Training is not a quick fix

A shortfall of IT workers in the marketplace has sparked a sizeable increase in IT training expenditures, due in part to the attempt to retain and retrain employees.

So much so that a study by International Data Corp.’s IT Training and Education Services research program indicates that the world-wide IT training market is expected to experience a growth rate of approximately 11.1 per cent and will surpass US$28.3 billion by 2002.

But often times, the money spent by companies on staff training is perceived as being “wasted” on something that didn’t work, said John Howe, client manager for Automotive Accounts at Detroit-based General Physics Corp., a performance improvement company.

According to Howe, the problem is that many companies are looking for a quick fix and turn to training as the solution. And quite often, he said, companies are too quickly enamoured by the flashy training brochures and common buzz words like “pushing the envelope” and “enterprise solution.”

“It’s usually the case where the company has a condition they want changed, or a problem, and are looking for the quick solution or the magic potion,” he said.

Before organizations even approach the training selection process, they should look at their own processes to find out where the problem lies.

“The best thing to do is analyze your processes and make sure that if there are systems issues or process issues that have to be corrected, they’re corrected first before training is used,” Howe stressed.

“Usually, if companies don’t do that analysis, they jump to training as a quick fix and spend the money on the training. Because the systems or processes are out of alignment the training is ineffective and the money is wasted.”

Once a manager concludes training is the necessary path, then he or she must analyze which training program suits the requirements. To assist managers in their decision making process, Howe has come up with a training effectiveness evaluation checklist.

Three important issues stand out. “One is assuring the training is aligned with your business objectives and that the training objectives are clear and measurable. Based on that, you evaluate the effectiveness of the training throughout the process. You measure the effectiveness of how the (individual) learned…and more importantly, how it makes a difference to your organization’s bottom line,” Howe said.

If a manager is satisfied that the analysis is effective, then he or she will “have a very high probability of having not only successful training, but a wise expenditure of the training dollar.”

When it comes to training, Jim Standen, manager of general information systems in Information Technologies at the University of Calgary, said there are a number of factors he must consider. Cost is one of the most significant.

“We’re a little different because we’re an educational institution. So the first thing we look at is internal (training) opportunities. Do we have courses within our traditional educational stream or continuing educational stream?” he explained.

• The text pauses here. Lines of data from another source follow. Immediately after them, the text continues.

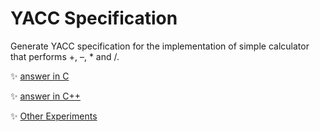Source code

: # YACC Specification
Generate YACC specification for the implementation of simple calculator that performs +, –, * and /.
	
:sparkles: [answer in C](answer.c)

:sparkles: [answer in C++](answer.cpp)

:sparkles: [Other Experiments](../README.md)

“We work in the public sector so cost is a very important factor. We have limited funds to deal with so price performance [is important].”

For this reason, Standen said computer-based training (CBT) is often favoured. “You’ll pay for it once, but use it for multiple employees.”

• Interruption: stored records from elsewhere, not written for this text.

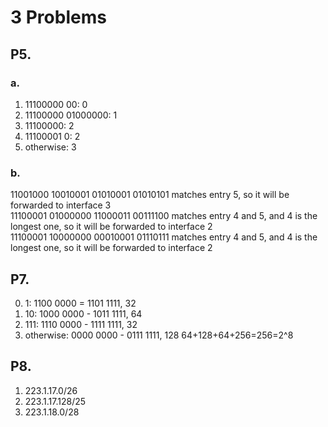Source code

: # 3 Problems
## P5. 
### a.
1. 11100000 00: 0
2. 11100000 01000000: 1
3. 11100000: 2
4. 11100001 0: 2
5. otherwise: 3
### b.
11001000 10010001 01010001 01010101 matches entry 5, so it will be forwarded to interface 3    
11100001 01000000 11000011 00111100 matches entry 4 and 5, and 4 is the longest one, so it will be forwarded to interface 2     
11100001 10000000 00010001 01110111 matches entry 4 and 5, and 4 is the longest one, so it will be forwarded to interface 2     
## P7. 
0. 1: 1100 0000 = 1101 1111, 32
1. 10: 1000 0000 - 1011 1111, 64
2. 111: 1110 0000 - 1111 1111, 32
3. otherwise: 0000 0000 - 0111 1111, 128
64+128+64+256=256=2^8

## P8. 
1. 223.1.17.0/26
2. 223.1.17.128/25
3. 223.1.18.0/28
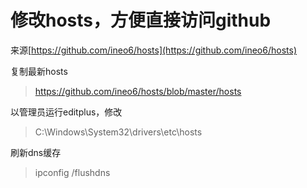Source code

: # 修改hosts，方便直接访问github

来源[https://github.com/ineo6/hosts](https://github.com/ineo6/hosts)

复制最新hosts
> https://github.com/ineo6/hosts/blob/master/hosts

以管理员运行editplus，修改
>C:\Windows\System32\drivers\etc\hosts

刷新dns缓存
>ipconfig /flushdns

In addition to being cost-effective, Standen said, “the computer industry likes to do things within the computer industry” and CBT, whether it be the Internet or CD-ROM, is the obvious choice for IT professionals.

In fact, two of the questions Howe said managers should consider are: “Does the training make appropriate use of technology? and “Is the training method appropriate for the client?” If the answer for either is no, then further analysis is probably required.

Managers need to be able to explain why the training was a reasonable business cost. In other words, did you get what you paid for? Were the desired results achieved?

“Managers are stewards of the resources of their organizations and those resources include money, time and the human assets of the organization,” Howe said. “Training is one of several examples where that stewardship should be wisely manifested.”